U wilt een hoofdelijke stemming. Dan schors ik nu voor een enkel moment, maar niet dan nadat ik de heer Koffeman het woord heb gegeven.

De heer Koffeman (PvdD):

Voorzitter, nog even over dat punt over de wijziging van die begrotingsstaat, dat u als afgerond beschouwde. Wij hebben vanmiddag gezegd dat we bij alle begrotingsstaten die niet koersen op 1,5 graad aantekening vragen. Dat geldt ook voor deze.

De voorzitter:

U vraagt aantekening bij de begrotingsstaat van het ministerie van Buitenlandse Zaken?

De heer Koffeman (PvdD):

Ja.

De voorzitter:

De leden van de fractie van de PvdD wordt conform artikel 112 van het Reglement van Orde aantekening verleend dat zij geacht willen worden zich niet met het wetsvoorstel Vaststelling van de begrotingsstaat van het Ministerie van Buitenlandse Zaken (V) voor het jaar 2023 (36200-V) te hebben kunnen verenigen.

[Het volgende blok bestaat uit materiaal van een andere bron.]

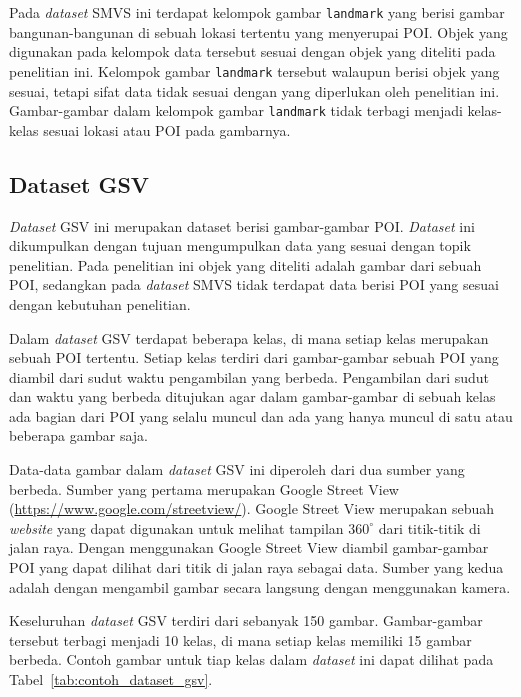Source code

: Pada \textit{dataset} SMVS ini terdapat kelompok gambar \texttt{landmark} yang berisi gambar bangunan-bangunan di sebuah lokasi tertentu yang menyerupai POI. Objek yang digunakan pada kelompok data tersebut sesuai dengan objek yang diteliti pada penelitian ini. Kelompok gambar \texttt{landmark} tersebut walaupun berisi objek yang sesuai, tetapi sifat data tidak sesuai dengan yang diperlukan oleh penelitian ini. Gambar-gambar dalam kelompok gambar \texttt{landmark} tidak terbagi menjadi kelas-kelas sesuai lokasi atau POI pada gambarnya.

\subsection{Dataset GSV}
\label{subsec:dataset_gsv}
\textit{Dataset} GSV ini merupakan dataset berisi gambar-gambar POI. \textit{Dataset} ini dikumpulkan dengan tujuan mengumpulkan data yang sesuai dengan topik penelitian. Pada penelitian ini objek yang diteliti adalah gambar dari sebuah POI, sedangkan pada \textit{dataset} SMVS tidak terdapat data berisi POI yang sesuai dengan kebutuhan penelitian. 

Dalam \textit{dataset} GSV terdapat beberapa kelas, di mana setiap kelas merupakan sebuah POI tertentu. Setiap kelas terdiri dari gambar-gambar sebuah POI yang diambil dari sudut waktu pengambilan yang berbeda. Pengambilan dari sudut dan waktu yang berbeda ditujukan agar dalam gambar-gambar di sebuah kelas ada bagian dari POI yang selalu muncul dan ada yang hanya muncul di satu atau beberapa gambar saja. 

Data-data gambar dalam \textit{dataset} GSV ini diperoleh dari dua sumber yang berbeda. Sumber yang pertama merupakan Google Street View (\url{https://www.google.com/streetview/}). Google Street View merupakan sebuah \textit{website} yang dapat digunakan untuk melihat tampilan $360^{\circ}$ dari titik-titik di jalan raya. Dengan menggunakan Google Street View diambil gambar-gambar POI yang dapat dilihat dari titik di jalan raya sebagai data. Sumber yang kedua adalah dengan mengambil gambar secara langsung dengan menggunakan kamera. 

Keseluruhan \textit{dataset} GSV terdiri dari sebanyak 150 gambar. Gambar-gambar tersebut terbagi menjadi 10 kelas, di mana setiap kelas memiliki 15 gambar berbeda. Contoh gambar untuk tiap kelas dalam \textit{dataset} ini dapat dilihat pada Tabel~\ref{tab:contoh_dataset_gsv}.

De vergadering wordt enkele ogenblikken geschorst.

De voorzitter:

Voor de schorsing heb ik het voorstel gedaan om vanavond te stemmen over het wetsvoorstel 35741, Voorstel van wet van de leden Hammelburg, Bromet en De Hoop houdende verandering in de Grondwet, strekkende tot toevoeging van handicap en seksuele gerichtheid als non-discriminatiegrond. Vervolgens is door de fractie van de PVV het voorstel gedaan om hier hoofdelijk over te stemmen. Dat leidt mij tot het ordevoorstel dat ik nu doe om die stemming te plannen, conform het Reglement van Orde, zo vroeg mogelijk in januari, bij voorkeur bij de eerste vergadering in januari als dat mogelijk is — en ik voorzie dat dat mogelijk is. Ik kijk even rond of de Kamer zich daarin kan vinden. Dan geef ik het woord aan de heer Ganzevoort.

De heer Ganzevoort (GroenLinks):

Voorzitter. Na 40 jaar wachten, na 12,5 jaar wachten, na sinds vanochtend 9.00 uur de hele dag wachten kunnen er best drie weken bij, maar het is wel heel erg jammer. Het is jammer dat we niet vanuit de heel breed gedeelde visie die hier leeft vanavond deze stap kunnen zetten. Dat betreur ik. Ik kan het niet anders dan als een politiek spelletje omschrijven, maar laten we de taart die er wel ligt dan nog maar even bewaren en in januari eten.

De heer Otten (Fractie-Otten):

Voorzitter. Het moet mij wel van het hart dat ik het heel erg treurig vind dat sommige fracties hier maar met een paar mensen aanwezig zijn. Dit is de laatste dag van het jaar. Je weet dat er veel stemmingen zijn op de laatste dag en mensen gaan allemaal gewoon naar huis. Op één dag in de week moet je hier zijn en moet je stemmen. Dan word je ook geacht hier te zijn. Ik vind het toch taakverwaarlozing dat zo veel mensen hier afwezig zijn. Ik vind het eigenlijk schandalig.

De voorzitter:

Meneer Otten, ik vraag u toch om respectvol te blijven spreken over uw collega's. Die zijn soms met goede redenen niet hier. Er is er één vanmiddag ziek weggegaan. Op die manier praten we niet over die mensen die nu misschien ziek thuis in bed liggen. Uw punt is duidelijk. Bent u voor of tegen mijn ordevoorstel?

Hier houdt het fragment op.